━━━━━ GIVEN RECORDS

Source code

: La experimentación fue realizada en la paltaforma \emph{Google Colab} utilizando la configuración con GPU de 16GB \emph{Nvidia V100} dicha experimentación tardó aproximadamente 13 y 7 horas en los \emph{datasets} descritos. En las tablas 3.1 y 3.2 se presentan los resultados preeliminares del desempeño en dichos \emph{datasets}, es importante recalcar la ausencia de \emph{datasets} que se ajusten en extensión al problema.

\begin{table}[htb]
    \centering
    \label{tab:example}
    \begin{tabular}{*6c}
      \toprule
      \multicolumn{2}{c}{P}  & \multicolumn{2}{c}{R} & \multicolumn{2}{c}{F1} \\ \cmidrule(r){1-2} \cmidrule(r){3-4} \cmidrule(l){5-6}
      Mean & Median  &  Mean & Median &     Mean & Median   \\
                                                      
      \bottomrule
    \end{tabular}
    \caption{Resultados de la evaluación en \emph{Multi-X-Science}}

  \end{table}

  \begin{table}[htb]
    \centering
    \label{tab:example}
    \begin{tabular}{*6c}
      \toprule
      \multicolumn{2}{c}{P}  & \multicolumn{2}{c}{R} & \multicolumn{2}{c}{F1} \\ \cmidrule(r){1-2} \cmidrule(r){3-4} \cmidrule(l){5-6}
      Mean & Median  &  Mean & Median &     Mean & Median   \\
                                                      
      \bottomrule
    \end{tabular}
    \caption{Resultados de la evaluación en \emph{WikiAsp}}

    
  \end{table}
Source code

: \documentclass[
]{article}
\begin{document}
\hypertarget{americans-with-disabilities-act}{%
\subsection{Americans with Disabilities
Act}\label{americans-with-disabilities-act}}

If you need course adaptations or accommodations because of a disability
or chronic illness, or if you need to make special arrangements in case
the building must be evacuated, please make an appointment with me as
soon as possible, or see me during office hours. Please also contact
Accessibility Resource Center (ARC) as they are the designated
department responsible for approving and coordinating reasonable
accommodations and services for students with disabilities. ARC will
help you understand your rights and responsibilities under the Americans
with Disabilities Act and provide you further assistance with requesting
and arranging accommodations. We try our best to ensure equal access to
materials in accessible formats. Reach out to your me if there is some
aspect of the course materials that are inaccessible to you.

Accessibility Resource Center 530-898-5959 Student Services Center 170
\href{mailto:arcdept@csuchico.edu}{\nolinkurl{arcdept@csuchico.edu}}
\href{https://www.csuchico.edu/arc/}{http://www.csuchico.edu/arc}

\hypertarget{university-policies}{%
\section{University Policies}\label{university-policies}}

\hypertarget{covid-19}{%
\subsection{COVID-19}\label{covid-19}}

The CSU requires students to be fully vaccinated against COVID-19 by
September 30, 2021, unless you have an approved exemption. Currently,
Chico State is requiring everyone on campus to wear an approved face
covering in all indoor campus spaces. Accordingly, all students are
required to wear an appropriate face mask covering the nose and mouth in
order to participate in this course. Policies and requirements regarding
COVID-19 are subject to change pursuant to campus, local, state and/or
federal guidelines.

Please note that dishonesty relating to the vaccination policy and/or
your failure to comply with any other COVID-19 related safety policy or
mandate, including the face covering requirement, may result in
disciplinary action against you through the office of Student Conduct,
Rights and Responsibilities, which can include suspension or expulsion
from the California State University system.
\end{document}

━━━━━━━━━━

* [YOUR TASK]: Once you have found every line above holding the word "emph", copy those lines.

* [TASK OUTPUT]:
: La experimentación fue realizada en la paltaforma \emph{Google Colab} utilizando la configuración con GPU de 16GB \emph{Nvidia V100} dicha experimentación tardó aproximadamente 13 y 7 horas en los \emph{datasets} descritos. En las tablas 3.1 y 3.2 se presentan los resultados preeliminares del desempeño en dichos \emph{datasets}, es importante recalcar la ausencia de \emph{datasets} que se ajusten en extensión al problema.
    \caption{Resultados de la evaluación en \emph{Multi-X-Science}}
    \caption{Resultados de la evaluación en \emph{WikiAsp}}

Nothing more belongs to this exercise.